Data extracted from a collection:
———

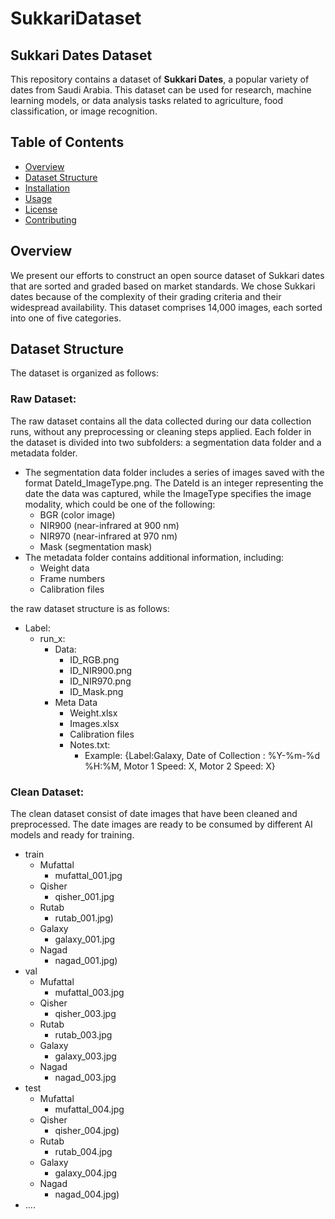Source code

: # SukkariDataset

## Sukkari Dates Dataset

This repository contains a dataset of **Sukkari Dates**, a popular variety of dates from Saudi Arabia. This dataset can be used for research, machine learning models, or data analysis tasks related to agriculture, food classification, or image recognition.

## Table of Contents

- [Overview](#overview)
- [Dataset Structure](#dataset-structure)
- [Installation](#installation)
- [Usage](#usage)
- [License](#license)
- [Contributing](#contributing)

## Overview
We present our efforts to construct an open source dataset of Sukkari dates that are sorted
and graded based on market standards. We chose Sukkari dates because of the complexity of their grading
criteria and their widespread availability. This dataset comprises 14,000 images, each sorted
into one of five categories.

## Dataset Structure

The dataset is organized as follows:

### Raw Dataset:


The raw dataset contains all the data collected during our data collection runs, without any preprocessing or cleaning steps applied. Each folder in the dataset is divided into two subfolders: a segmentation data folder and a metadata folder.

- The segmentation data folder includes a series of images saved with the format DateId_ImageType.png. The DateId is an integer representing the date the data was captured, while the ImageType specifies the image modality, which could be one of the following:
  - BGR (color image)
  - NIR900 (near-infrared at 900 nm)
  - NIR970 (near-infrared at 970 nm)
  - Mask (segmentation mask)
- The metadata folder contains additional information, including:
  - Weight data
  - Frame numbers
  - Calibration files 

the raw dataset structure is as follows: 
- Label:
  - run_x:
    - Data: 
      - ID_RGB.png 
      - ID_NIR900.png 
      - ID_NIR970.png 
      - ID_Mask.png 
    - Meta Data 
      - Weight.xlsx 
      - Images.xlsx 
      - Calibration files
      - Notes.txt: 
        - Example: {Label:Galaxy, Date of Collection : %Y-%m-%d %H:%M, Motor 1 Speed: X, Motor 2 Speed: X}

### Clean Dataset:
The clean dataset consist of date images that have been cleaned and preprocessed. 
The date images are ready to be consumed by different AI models and ready for training. 
- train
  - Mufattal
    - mufattal_001.jpg 
  - Qisher
    - qisher_001.jpg
  - Rutab
    - rutab_001.jpg)
  - Galaxy
    - galaxy_001.jpg
  - Nagad
    - nagad_001.jpg)
- val
  - Mufattal
    - mufattal_003.jpg
  - Qisher
    - qisher_003.jpg
  - Rutab
    - rutab_003.jpg
  - Galaxy
    - galaxy_003.jpg
  - Nagad
    - nagad_003.jpg
- test
  - Mufattal
    - mufattal_004.jpg
  - Qisher
    - qisher_004.jpg)
  - Rutab
    - rutab_004.jpg
  - Galaxy
    - galaxy_004.jpg
  - Nagad
    - nagad_004.jpg)
- ....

———

REQUIRED WORK: Find the lines above holding the word "sorted" and show them.

RESULT OF THE EXERCISE:
We present our efforts to construct an open source dataset of Sukkari dates that are sorted
criteria and their widespread availability. This dataset comprises 14,000 images, each sorted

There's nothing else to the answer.